- _Plain-text document sources_:
==================================================
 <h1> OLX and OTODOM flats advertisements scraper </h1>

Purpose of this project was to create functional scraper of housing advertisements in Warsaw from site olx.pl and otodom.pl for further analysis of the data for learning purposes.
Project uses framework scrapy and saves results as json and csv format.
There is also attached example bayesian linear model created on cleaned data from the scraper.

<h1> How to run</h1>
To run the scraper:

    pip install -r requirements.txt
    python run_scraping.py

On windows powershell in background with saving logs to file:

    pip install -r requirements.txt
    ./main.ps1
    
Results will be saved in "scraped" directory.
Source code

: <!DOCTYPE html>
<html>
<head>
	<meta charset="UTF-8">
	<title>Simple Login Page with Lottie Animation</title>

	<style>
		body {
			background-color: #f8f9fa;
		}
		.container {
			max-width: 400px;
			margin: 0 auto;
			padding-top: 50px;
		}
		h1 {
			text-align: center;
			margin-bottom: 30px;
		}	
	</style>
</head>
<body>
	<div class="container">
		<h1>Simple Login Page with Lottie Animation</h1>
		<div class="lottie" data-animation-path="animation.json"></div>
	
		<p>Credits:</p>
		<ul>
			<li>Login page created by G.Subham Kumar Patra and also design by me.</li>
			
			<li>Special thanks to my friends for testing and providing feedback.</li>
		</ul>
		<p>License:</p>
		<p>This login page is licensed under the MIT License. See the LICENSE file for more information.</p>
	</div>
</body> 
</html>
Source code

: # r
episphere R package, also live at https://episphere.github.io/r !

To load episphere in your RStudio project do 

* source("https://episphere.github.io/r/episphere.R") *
==================================================
- _BRIEF_: This exercise asks for an exact repeat of the lines from the one holding "There is also" through the end of the data above.

- _RESPONSE TO THE EXERCISE_:
There is also attached example bayesian linear model created on cleaned data from the scraper.

<h1> How to run</h1>
To run the scraper:

    pip install -r requirements.txt
    python run_scraping.py

On windows powershell in background with saving logs to file:

    pip install -r requirements.txt
    ./main.ps1
    
Results will be saved in "scraped" directory.
Source code

: <!DOCTYPE html>
<html>
<head>
	<meta charset="UTF-8">
	<title>Simple Login Page with Lottie Animation</title>

	<style>
		body {
			background-color: #f8f9fa;
		}
		.container {
			max-width: 400px;
			margin: 0 auto;
			padding-top: 50px;
		}
		h1 {
			text-align: center;
			margin-bottom: 30px;
		}	
	</style>
</head>
<body>
	<div class="container">
		<h1>Simple Login Page with Lottie Animation</h1>
		<div class="lottie" data-animation-path="animation.json"></div>
	
		<p>Credits:</p>
		<ul>
			<li>Login page created by G.Subham Kumar Patra and also design by me.</li>
			
			<li>Special thanks to my friends for testing and providing feedback.</li>
		</ul>
		<p>License:</p>
		<p>This login page is licensed under the MIT License. See the LICENSE file for more information.</p>
	</div>
</body> 
</html>
Source code

: # r
episphere R package, also live at https://episphere.github.io/r !

To load episphere in your RStudio project do 

* source("https://episphere.github.io/r/episphere.R") *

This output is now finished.